Social networks have become so ingrained in the Las Vegas real estate culture that the GLVAR hosts classes and seminars on social media etiquette half a dozen times a month. Social media novices can find a field guide to social networking for Realtors on the National Association of Realtors.

Much like Las Vegas, real estate agents in Miami’s equally distressed market are using social media to stand out from the crowd.

South Florida-based agent Kevin Tomlinson, a vice president at one of the largest real estate companies in Miami, ONE Sotheby’s International Realty, said he feels one social media platform performs better than the rest.

“The best use of social media is blogging by far. It’s perhaps the oldest, but the most effective. Real estate agents that are most successful at social media are blogging and then using Twitter and Facebook to disseminate it. You can’t produce really great content in 140 characters,” Tomlinson said.

Tomlinson, whose South Beach Condo Blog receives more than 1,000 views per day during Miami’s peak season, said he prefers blogging because of its longer shelf life through Google. His blog comes up as one of the top searches in Google when searching “South Beach real estate.”

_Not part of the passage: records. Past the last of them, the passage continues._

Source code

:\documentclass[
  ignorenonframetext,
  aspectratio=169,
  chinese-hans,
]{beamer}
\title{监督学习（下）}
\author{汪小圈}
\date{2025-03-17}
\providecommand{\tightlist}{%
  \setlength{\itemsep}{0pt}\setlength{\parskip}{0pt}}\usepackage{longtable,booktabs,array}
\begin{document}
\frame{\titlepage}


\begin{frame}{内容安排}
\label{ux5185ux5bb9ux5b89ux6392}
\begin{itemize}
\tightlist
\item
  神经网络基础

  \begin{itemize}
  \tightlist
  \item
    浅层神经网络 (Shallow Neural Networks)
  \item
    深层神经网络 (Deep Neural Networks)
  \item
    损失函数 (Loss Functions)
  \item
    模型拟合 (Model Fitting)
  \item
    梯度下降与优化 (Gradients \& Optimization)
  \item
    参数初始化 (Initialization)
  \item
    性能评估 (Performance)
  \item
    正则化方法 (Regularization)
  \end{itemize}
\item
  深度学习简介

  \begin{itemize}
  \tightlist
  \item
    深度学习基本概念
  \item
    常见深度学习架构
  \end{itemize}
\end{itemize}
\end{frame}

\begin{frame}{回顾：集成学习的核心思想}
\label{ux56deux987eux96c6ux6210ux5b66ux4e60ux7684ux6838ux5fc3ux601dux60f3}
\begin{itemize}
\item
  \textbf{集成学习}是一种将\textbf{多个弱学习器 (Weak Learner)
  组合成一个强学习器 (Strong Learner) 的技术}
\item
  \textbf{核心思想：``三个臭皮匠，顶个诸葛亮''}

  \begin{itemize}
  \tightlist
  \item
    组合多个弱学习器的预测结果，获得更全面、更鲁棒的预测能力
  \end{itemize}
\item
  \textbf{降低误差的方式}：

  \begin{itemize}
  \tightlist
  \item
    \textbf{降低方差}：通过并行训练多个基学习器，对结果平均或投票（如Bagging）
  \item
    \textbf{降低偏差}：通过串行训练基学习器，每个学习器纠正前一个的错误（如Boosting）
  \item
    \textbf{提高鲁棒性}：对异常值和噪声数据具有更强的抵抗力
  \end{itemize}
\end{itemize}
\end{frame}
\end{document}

In Las Vegas, real estate professionals are all approaching social media differently and learning as they go.

Ken Lowman, who owns Luxury homes of Las Vegas, posts listings through his Facebook page, where his company’s presence is smaller than Nolf’s with 129 fans. His presence through YouTube is much larger, where Lowman does property tours for almost all of his listings. Lowman’s massive, multimillion dollar luxury listings lend themselves to that type of media, where another agent’s smaller condos might not.

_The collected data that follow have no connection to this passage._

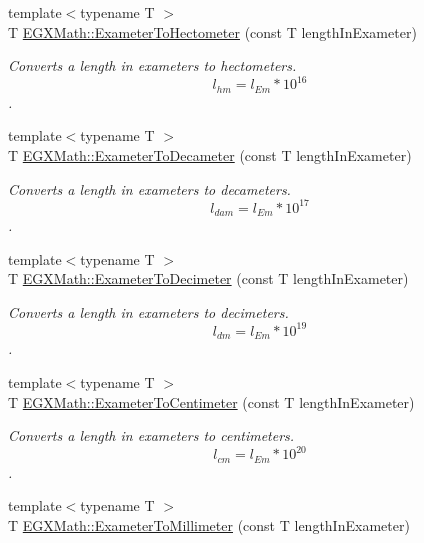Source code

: \begin{DoxyCompactItemize}
{\footnotesize template$<$typename T $>$ }\\T \mbox{\hyperlink{group___e_g_x_math-_conversions-_length_conversions-_exameter-_s_i_gaa8f58d36da35b834499715694c75ce99}{E\+G\+X\+Math\+::\+Exameter\+To\+Hectometer}} (const T length\+In\+Exameter)
\begin{DoxyCompactList}\small\item\em Converts a length in exameters to hectometers. \[ l_{hm}=l_{Em} * 10^{16} \]. \end{DoxyCompactList}\item 
{\footnotesize template$<$typename T $>$ }\\T \mbox{\hyperlink{group___e_g_x_math-_conversions-_length_conversions-_exameter-_s_i_ga06159c597dfa489a8981c261622bf574}{E\+G\+X\+Math\+::\+Exameter\+To\+Decameter}} (const T length\+In\+Exameter)
\begin{DoxyCompactList}\small\item\em Converts a length in exameters to decameters. \[ l_{dam}=l_{Em} * 10^{17} \]. \end{DoxyCompactList}\item 
{\footnotesize template$<$typename T $>$ }\\T \mbox{\hyperlink{group___e_g_x_math-_conversions-_length_conversions-_exameter-_s_i_ga6d2909e8189cfc7b07d846a34f277afb}{E\+G\+X\+Math\+::\+Exameter\+To\+Decimeter}} (const T length\+In\+Exameter)
\begin{DoxyCompactList}\small\item\em Converts a length in exameters to decimeters. \[ l_{dm}=l_{Em} * 10^{19} \]. \end{DoxyCompactList}\item 
{\footnotesize template$<$typename T $>$ }\\T \mbox{\hyperlink{group___e_g_x_math-_conversions-_length_conversions-_exameter-_s_i_ga6f379e6cd3c3523fb3ff16eadcbefba9}{E\+G\+X\+Math\+::\+Exameter\+To\+Centimeter}} (const T length\+In\+Exameter)
\begin{DoxyCompactList}\small\item\em Converts a length in exameters to centimeters. \[ l_{cm}=l_{Em} * 10^{20} \]. \end{DoxyCompactList}\item 
{\footnotesize template$<$typename T $>$ }\\T \mbox{\hyperlink{group___e_g_x_math-_conversions-_length_conversions-_exameter-_s_i_ga71baa21a517793479c9bbb9e1a5c713b}{E\+G\+X\+Math\+::\+Exameter\+To\+Millimeter}} (const T length\+In\+Exameter)

\end{DoxyCompactItemize}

The Prudential Americana Group, the largest real estate brokerage company in Las Vegas, has a blog integrated into its website that agents post to almost daily. CEO and owner Mark Stark began posting his weekly conference call on the company’s YouTube channel, which has more than 3,000 views.

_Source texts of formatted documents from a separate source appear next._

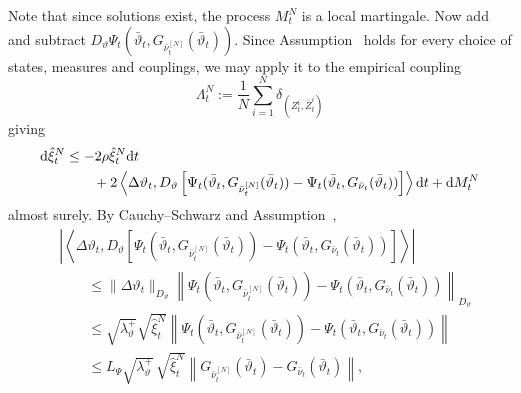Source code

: Note that since solutions exist, the process $M^N_t$ is a local martingale. Now add and subtract
\(D_\vartheta\Psi_t(\bar\vartheta_t,
G_{\bar\nu_t^{[N]}}(\bar\vartheta_t))\). Since
Assumption~ holds for every choice of states, measures and couplings, we may apply it to the empirical
coupling
\[
    \Lambda_t^N
    :=
    \frac1N\sum_{i=1}^N
    \delta_{(Z_t^i,\bar Z_t^i)}
\]
giving
\begin{align*}
    \mathrm{d} \hat\xi_t^N&\le -2\rho\hat\xi_t^N\mathrm{d} t \\
    &\qquad +2\left\langle\Delta\vartheta_t,D_\vartheta
    \left[
    \Psi_t(\bar\vartheta_t,G_{\bar\nu_t^{[N]}}(\bar\vartheta_t))
    -
    \Psi_t(\bar\vartheta_t,G_{\bar\nu_t}(\bar\vartheta_t))\right]\right\rangle \mathrm{d} t + \mathrm{d} M^N_t
\end{align*}
almost surely. By Cauchy--Schwarz and Assumption~,
\begin{align*}
&\left|
\left\langle
    \Delta\vartheta_t,
    D_\vartheta
    \left[
    \Psi_t(\bar\vartheta_t,G_{\bar\nu_t^{[N]}}(\bar\vartheta_t))
    -
    \Psi_t(\bar\vartheta_t,G_{\bar\nu_t}(\bar\vartheta_t))
    \right]
\right\rangle
\right|\\
&\qquad\le
    \|\Delta\vartheta_t\|_{D_{\vartheta}}
    \left\|
    \Psi_t(\bar\vartheta_t,G_{\bar\nu_t^{[N]}}(\bar\vartheta_t))
    -
    \Psi_t(\bar\vartheta_t,G_{\bar\nu_t}(\bar\vartheta_t))
    \right\|_{D_{\vartheta}}
    \\
    &\qquad\le
    \sqrt{\lambda_\vartheta^+}\sqrt{\widehat\xi_t^N}
    \left\|
    \Psi_t(\bar\vartheta_t,G_{\bar\nu_t^{[N]}}(\bar\vartheta_t))
    -
    \Psi_t(\bar\vartheta_t,G_{\bar\nu_t}(\bar\vartheta_t))
    \right\|\\
&\qquad\le
    L_\Psi\sqrt{\lambda_\vartheta^+}\,
    \sqrt{\widehat\xi_t^N}
    \left\|
    G_{\bar\nu_t^{[N]}}(\bar\vartheta_t)
    -
    G_{\bar\nu_t}(\bar\vartheta_t)
    \right\|,
\end{align*}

“Social media gets your hands out there. I’ll get comments back on a blog I’ve written from people I’ve never met before, so that opens me up to different areas. But again, that doesn’t mean that person is listing their house that day,” Stark said.

Stark echoed other real estate professionals’ sentiments about overselling through social media, saying “if you’re selling all the time on these different sites, you’re going to get slammed pretty hard.”

Shelton said he hopes agents aren’t using social media in that way. That’s part of the behavior the GLVAR is trying to combat in its etiquette courses.

“It’s not about doing business online,” Shelton said. “It’s about building relationships online.